They say you can’t love what you don’t know, and lately, many of us are realizing just how much we don’t know. This year, my church in Augusta, Georgia, began exploring the racial history of our city, the location of one of the first and largest civil rights riots in the South. The 1970 riot is chronicled in a recent Georgia Public Broadcasting podcast, made in partnership with the Jessye Norman School of the Arts in Augusta. The historical details resemble current events: a teen beaten to death in police custody, the black community responding with peaceful demands then rebellion, police using deadly force to suppress the uprising. But the parallels to the present aren’t striking if, like so many young people in our city, you had no idea it took place.

No wonder we feel so stuck in this racial justice fight. You can’t lament a past you don’t remember. You can’t change problems you don’t recognize. You can’t empathize with voices you ignore. Part of our call to love and serve our neighbors is to understand the lingering scars and burdens they bear.

Learning how my community downplayed the significance of its racial past made me all the more curious about the extensive civil rights legacy in the Georgia capital, the subject of this month’s cover package. Across the generations, Atlanta—with the black church as its heartbeat—has worked to honor its hard-won progress as well as to lament the cost of the ongoing fight for justice.

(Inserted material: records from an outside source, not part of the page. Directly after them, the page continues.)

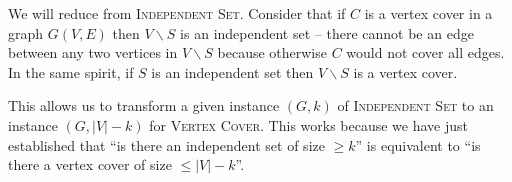 \documentclass{article}
\begin{document}
We will reduce from \textsc{Independent Set}. Consider that if $C$ is a vertex cover in a graph $G(V, E)$ then $V \backslash S$ is an independent set -- there cannot be an edge between any two vertices in $V \backslash S$ because otherwise $C$ would not cover all edges. In the same spirit, if $S$ is an independent set then $V \backslash S$ is a vertex cover.

This allows us to transform a given instance $(G, k)$ of \textsc{Independent Set} to an instance $(G, |V| - k)$ for \textsc{Vertex Cover}. This works because we have just established that \enquote{is there an independent set of size $\geq k$} is equivalent to \enquote{is there a vertex cover of size $\leq |V| - k$}.
\end{document}
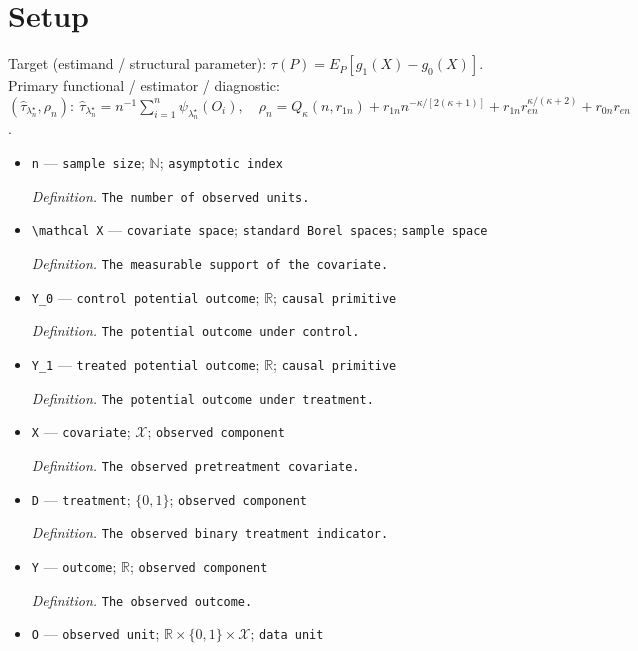\documentclass{article}
\begin{document}
\section{Setup}

Target (estimand / structural parameter): \(\tau(P)=E_P[g_1(X)-g_0(X)]\).
Primary functional / estimator / diagnostic: \((\widehat\tau_{\lambda_n^{\star}},\rho_n):\ \widehat\tau_{\lambda_n^{\star}}=n^{-1}\sum_{i=1}^n\psi_{\lambda_n^{\star}}(O_i),\quad \rho_n=Q_{\kappa}(n,r_{1n})+r_{1n}n^{-\kappa/[2(\kappa+1)]}+r_{1n}r_{en}^{\kappa/(\kappa+2)}+r_{0n}r_{en}\).
\begin{itemize}
  \item \texttt{n} --- \texttt{sample size}; \(\mathbb N\); \texttt{asymptotic index}
  \par\smallskip\noindent\emph{Definition.} \texttt{The number of observed units.}
  \item \texttt{\textbackslash{}\allowbreak{}mathcal X} --- \texttt{covariate space}; \texttt{standard Borel spaces}; \texttt{sample space}
  \par\smallskip\noindent\emph{Definition.} \texttt{The measurable support of the covariate.}
  \item \texttt{Y\_\allowbreak{}0} --- \texttt{control potential outcome}; \(\mathbb R\); \texttt{causal primitive}
  \par\smallskip\noindent\emph{Definition.} \texttt{The potential outcome under control.}
  \item \texttt{Y\_\allowbreak{}1} --- \texttt{treated potential outcome}; \(\mathbb R\); \texttt{causal primitive}
  \par\smallskip\noindent\emph{Definition.} \texttt{The potential outcome under treatment.}
  \item \texttt{X} --- \texttt{covariate}; \(\mathcal X\); \texttt{observed component}
  \par\smallskip\noindent\emph{Definition.} \texttt{The observed pretreatment covariate.}
  \item \texttt{D} --- \texttt{treatment}; \(\{0,1\}\); \texttt{observed component}
  \par\smallskip\noindent\emph{Definition.} \texttt{The observed binary treatment indicator.}
  \item \texttt{Y} --- \texttt{outcome}; \(\mathbb R\); \texttt{observed component}
  \par\smallskip\noindent\emph{Definition.} \texttt{The observed outcome.}
  \item \texttt{O} --- \texttt{observed unit}; \(\mathbb R\times\{0,1\}\times\mathcal X\); \texttt{data unit}

\end{itemize}
\end{document}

That practice has helped carry on a long legacy and inspire today’s leaders in Atlanta—the preachers and politicians, entrepreneurs and activists, who are working to see the principles of God’s kingdom shape every sphere of life. They live out a gospel promise that God would not just bring individual people to salvation but would restructure all of society to be just, peaceful, and flourishing in his name.

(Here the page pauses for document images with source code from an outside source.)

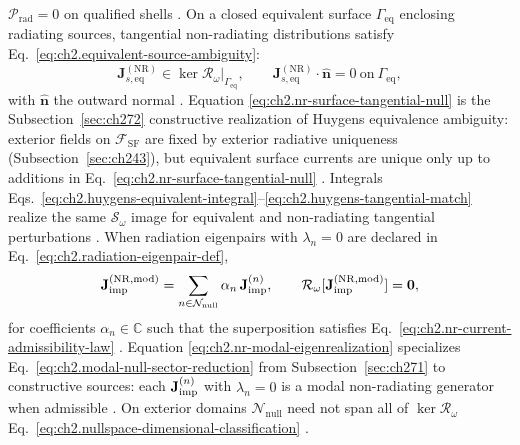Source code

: \(\mathcal{P}_{\mathrm{rad}}=0\) on qualified shells \cite{harrington2001}.
On a closed equivalent surface \(\Gamma_{\mathrm{eq}}\) enclosing radiating sources, tangential
non-radiating distributions satisfy Eq.~\eqref{eq:ch2.equivalent-source-ambiguity}:
\begin{equation}
\label{eq:ch2.nr-surface-tangential-null}
\mathbf{J}_{s,\mathrm{eq}}^{\mathrm{(NR)}}
\in
\ker\mathcal{R}_\omega\big|_{\Gamma_{\mathrm{eq}}},
\qquad
\mathbf{J}_{s,\mathrm{eq}}^{\mathrm{(NR)}}\cdot\hat{\mathbf{n}}=0
\ \text{on}\ \Gamma_{\mathrm{eq}},
\end{equation}
with \(\hat{\mathbf{n}}\) the outward normal \cite{stratton1941}. Equation
\eqref{eq:ch2.nr-surface-tangential-null} is the Subsection~\ref{sec:ch272} constructive realization of
Huygens equivalence ambiguity: exterior fields on \(\mathcal{F}_{\mathrm{SF}}\) are fixed by
exterior radiative uniqueness (Subsection~\ref{sec:ch243}), but equivalent surface currents are unique
only up to additions in Eq.~\eqref{eq:ch2.nr-surface-tangential-null}
\cite{stratton1941}. Integrals Eqs.~\eqref{eq:ch2.huygens-equivalent-integral}--\eqref{eq:ch2.huygens-tangential-match}
realize the same \(\mathcal{S}_\omega\) image for equivalent and non-radiating tangential
perturbations \cite{harrington2001}.
When radiation eigenpairs with \(\lambda_n=0\) are declared in
Eq.~\eqref{eq:ch2.radiation-eigenpair-def},
\begin{equation}
\label{eq:ch2.nr-modal-eigenrealization}
\mathbf{J}_{\mathrm{imp}}^{\mathrm{(NR,mod)}}
=
\sum_{n\in\mathcal{N}_{\mathrm{null}}}
\alpha_n\,\mathbf{J}_{\mathrm{imp}}^{(n)},
\qquad
\mathcal{R}_\omega[\mathbf{J}_{\mathrm{imp}}^{\mathrm{(NR,mod)}}]=\mathbf{0},
\end{equation}
for coefficients \(\alpha_n\in\mathbb{C}\) such that the superposition satisfies
Eq.~\eqref{eq:ch2.nr-current-admissibility-law} \cite{stratton1941}. Equation
\eqref{eq:ch2.nr-modal-eigenrealization} specializes Eq.~\eqref{eq:ch2.modal-null-sector-reduction}
from Subsection~\ref{sec:ch271} to constructive sources: each \(\mathbf{J}_{\mathrm{imp}}^{(n)}\) with
\(\lambda_n=0\) is a modal non-radiating generator when admissible
\cite{stratton1941}. On exterior domains \(\mathcal{N}_{\mathrm{null}}\) need not span all of
\(\ker\mathcal{R}_\omega\) Eq.~\eqref{eq:ch2.nullspace-dimensional-classification}
\cite{harrington2001}.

This is indeed the great hope of our faith. “At its core, Christianity is about systemic change. God so loved the whole world that he sent his son to save it. Existing outside the system he created, God intervenes with the greatest energy of all to redeem it,” writes CT editor in chief Daniel Harrell in his editorial.

As a Christian and a journalist, I believe the stories we tell—the brokenness and faithfulness of those who came before—influence our actions today. Charles Oatman, the 16-year-old whose death sparked a landmark riot in my town 50 years ago, was never a hashtag, and his name doesn’t appear in our history books.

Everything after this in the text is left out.